Unlike melanoma, breast cancer, lung cancer and some of the other more “popular” cancer varieties, most childhood cancers affect a much smaller percentage of the population.
Another thing I’ve learned: Overall, pediatric cancers get a miniscule fraction of the funding that goes into adult cancer research and development. Why? Simple. It boils down to money. There is far less financial incentive for drug companies to devote hundreds of millions of dollars to develop drugs for cancers that affect a few hundred new cases a year versus tens of thousands.
But kids get cancer, too. When my daughter Sarah was in first grade, a girl in our area was undergoing treatment for brain cancer. After spending a year in and out of hospital and undergoing brutal chemo treatments and losing her gorgeous curls (but not her indomitable spirit), Marisa finally went into remission. The following year Sarah and Marisa wound up in the same class and became friends. Our friend Andreas is 17 and has been fighting osteosarcoma, a rare pediatric bone cancer, since 2009. I won’t list everything this remarkable young man has been through in the last four years but I can confidently say I have no idea how he or any other cancer kids find the courage and strength to endure the treatments that allow them to wake up and live another day. Something that far too many of us take for granted.
I learned a lot about what it takes to advocate for a cancer patient from Andreas’ mom, Debbie, who is now one of my closest friends, and probably a big reason why I even knew about clinical trials and how effective they can be, at the very least, in buying time.
Last year Debbie and Andreas introduced me to Teagan Stedman, one of the most remarkable young men I have ever met. Soft-spoken and unassuming, this 13-year-old middle school student is the driving force behind Shred Kids’ Cancer, a Thousand Oaks non-profit he has successfully run since he was eight, when a friend’s brother was diagnosed with leukemia, and Teagan felt compelled to do more than just ask how he was doing. The organization is run entirely by young people (with adult guidance) and is dedicated to serving the community by offering kids the opportunity to use their creativity and organizational skills to help their peers who are battling cancer.

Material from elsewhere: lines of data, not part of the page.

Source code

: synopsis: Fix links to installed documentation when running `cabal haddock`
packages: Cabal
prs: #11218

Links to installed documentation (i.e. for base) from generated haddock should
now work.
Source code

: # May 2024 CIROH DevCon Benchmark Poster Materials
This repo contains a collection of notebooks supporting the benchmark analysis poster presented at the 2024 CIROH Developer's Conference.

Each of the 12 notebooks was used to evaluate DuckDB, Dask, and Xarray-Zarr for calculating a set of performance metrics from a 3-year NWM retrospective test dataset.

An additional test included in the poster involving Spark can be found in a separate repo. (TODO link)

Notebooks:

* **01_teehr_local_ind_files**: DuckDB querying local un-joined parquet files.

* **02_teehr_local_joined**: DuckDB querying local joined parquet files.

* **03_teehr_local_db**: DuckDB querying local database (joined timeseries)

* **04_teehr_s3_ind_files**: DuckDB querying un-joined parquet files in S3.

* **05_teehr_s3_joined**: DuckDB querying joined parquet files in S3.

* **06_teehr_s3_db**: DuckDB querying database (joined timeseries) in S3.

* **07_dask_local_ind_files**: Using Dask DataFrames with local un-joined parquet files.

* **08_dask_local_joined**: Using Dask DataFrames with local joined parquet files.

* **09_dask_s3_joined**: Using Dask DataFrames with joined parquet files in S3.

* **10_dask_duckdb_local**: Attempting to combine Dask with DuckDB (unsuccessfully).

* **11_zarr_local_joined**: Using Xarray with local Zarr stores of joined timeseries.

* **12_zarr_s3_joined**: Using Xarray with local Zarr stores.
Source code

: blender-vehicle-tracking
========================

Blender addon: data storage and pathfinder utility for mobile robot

Five years later, Shred Kids’ Cancer has raised more than $100,000 for pediatric cancer research and has awarded grants to Children’s Hospital Los Angeles and Mattel Children’s Hospital at UCLA. Sunday morning Shred Kids’ Cancer held Rock The Run, Vol. II, where more than 600 turned out to run or walk for the cause. While I was excited to see so many people (last year’s inaugural RTR brought out 150), it was also bittersweet and an all too real reminder how desperately childhood cancer research funding is needed.
Like 40 other RTR participants, I opted not to wear the official race shirt. Instead I put on a bright red t-shirt with a ladybug over my heart in memory of our sweet “ladybug,” Marisa. Despite being disease-free for nearly eight years, her cancer returned last year and without real options for a clinical trial that might have saved her life, Marisa, a beautiful young woman with a true sweetness, kind heart, a zest for life and utterly contagious smile, passed away in March. She was 15.